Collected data
····················
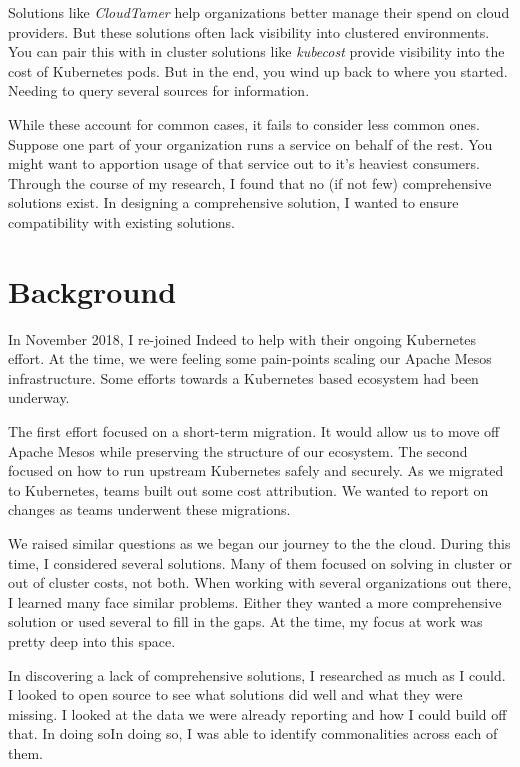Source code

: \documentclass[10pt, a4paper, twocolumn]{article}
\begin{document}
  Solutions like \textit{CloudTamer} help organizations better manage their spend on cloud providers.
  But these solutions often lack visibility into clustered environments.
  You can pair this with in cluster solutions like \textit{kubecost} provide visibility into the cost of Kubernetes pods.
  But in the end, you wind up back to where you started.
  Needing to query several sources for information.

  While these account for common cases, it fails to consider less common ones.
  Suppose one part of your organization runs a service on behalf of the rest.
  You might want to apportion usage of that service out to it's heaviest consumers.
  Through the course of my research, I found that no (if not few) comprehensive solutions exist.
  In designing a comprehensive solution, I wanted to ensure compatibility with existing solutions.


\section*{Background}
  In November 2018, I re-joined Indeed to help with their ongoing Kubernetes effort.
  At the time, we were feeling some pain-points scaling our Apache Mesos infrastructure.
  Some efforts towards a Kubernetes based ecosystem had been underway.

  The first effort focused on a short-term migration.
  It would allow us to move off Apache Mesos while preserving the structure of our ecosystem.
  The second focused on how to run upstream Kubernetes safely and securely.
  As we migrated to Kubernetes, teams built out some cost attribution.
  We wanted to report on changes as teams underwent these migrations.

  We raised similar questions as we began our journey to the the cloud.
  During this time, I considered several solutions.
  Many of them focused on solving in cluster or out of cluster costs, not both.
  When working with several organizations out there, I learned many face similar problems.
  Either they wanted a more comprehensive solution or used several to fill in the gaps.
  At the time, my focus at work was pretty deep into this space.

  In discovering a lack of comprehensive solutions, I researched as much as I could.
  I looked to open source to see what solutions did well and what they were missing.
  I looked at the data we were already reporting and how I could build off that.
  In doing soIn doing so, I was able to identify commonalities across each of them.
\end{document}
····················
_Directions_
Leave out any pictures, please, and quote only the lines from the top of the data through the line that contains "Needing to query".

_Reply to the task_
Source code

: \documentclass[10pt, a4paper, twocolumn]{article}
\begin{document}
  Solutions like \textit{CloudTamer} help organizations better manage their spend on cloud providers.
  But these solutions often lack visibility into clustered environments.
  You can pair this with in cluster solutions like \textit{kubecost} provide visibility into the cost of Kubernetes pods.
  But in the end, you wind up back to where you started.
  Needing to query several sources for information.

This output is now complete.